(The data Opens)
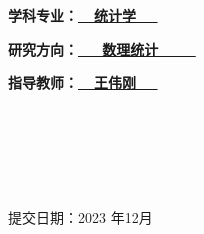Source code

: \documentclass[a4paper,12pt,openany,oneside,utf-8]{ctexbook}
\newcommand{\sanhao}{\fontsize{15.75pt}{\baselineskip}\selectfont}
\begin{document}
\begin{titlepage}
\begin{center}
\textbf{\kaishu\sanhao 学科专业：\underline{\quad \quad \quad \ \ 统计学 \ \ \quad \quad \quad}}
\end{center}


\begin{center}
\textbf{\kaishu\sanhao 研究方向：\underline{\quad \quad \ \ \ 数理统计 \ \ \ \ \quad \quad}}
\end{center}

\begin{center}
\textbf{\kaishu\sanhao 指导教师：\underline{\quad \quad \quad \ \  王伟刚 \ \ \quad \quad \quad  }}
\end{center}

\

\

\


\begin{center}
\kaishu\sanhao 提交日期：2023 年12月
\end{center}
\end{titlepage}
















\end{document}
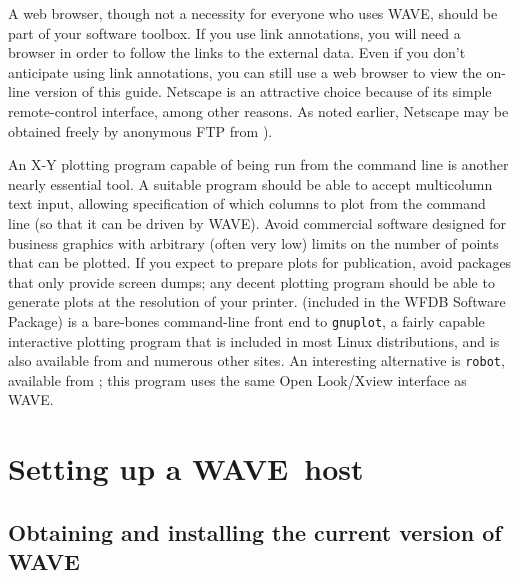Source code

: \documentclass[twoside]{book}
\newcommand{\WAVE}{{\sf WAVE}\xspace}
\begin{document}
A web browser, though not a necessity for everyone who uses \WAVE{},
should be part of your software toolbox.  If you use link annotations,
you will need a browser in order to follow the links to the external
data.  Even if you don't anticipate using link annotations, you can
still use a web browser to view the on-line version of this guide.
Netscape is an attractive choice because of its simple remote-control
interface, among other reasons. As noted earlier, Netscape may be
obtained freely by anonymous FTP from
).

An X-Y plotting program capable of being run from the command line is another
nearly essential tool.  A suitable program should be able to accept multicolumn
text input, allowing specification of which columns to plot from the
command line (so that it can be driven by \WAVE{}).  Avoid commercial software
designed for business graphics with arbitrary (often very low) limits
on the number of points that can be plotted.  If you expect to prepare
plots for publication, avoid packages that only provide screen dumps;
any decent plotting program should be able to generate plots
at the resolution of your printer.  
(included in the WFDB Software Package) is a
bare-bones command-line front end to {\tt gnuplot}, a fairly capable
interactive plotting program that is included in most Linux distributions,
and is also available from
 and
numerous other sites.  An interesting alternative is {\tt robot}, available
from ;
this program uses the same Open Look/Xview interface as \WAVE{}.

\chapter{Setting up a \WAVE{}~host}

\label{app:setup}
\section{Obtaining and installing the current version of \WAVE{}}
\end{document}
(The data Closes)
To do:
Write out, word for word, all lines from the line that holds "at the resolution of your printer." through the last line of the listing, with both end lines kept.

Output of the exercise:
at the resolution of your printer.  
(included in the WFDB Software Package) is a
bare-bones command-line front end to {\tt gnuplot}, a fairly capable
interactive plotting program that is included in most Linux distributions,
and is also available from
 and
numerous other sites.  An interesting alternative is {\tt robot}, available
from ;
this program uses the same Open Look/Xview interface as \WAVE{}.

\chapter{Setting up a \WAVE{}~host}

\label{app:setup}
\section{Obtaining and installing the current version of \WAVE{}}
\end{document}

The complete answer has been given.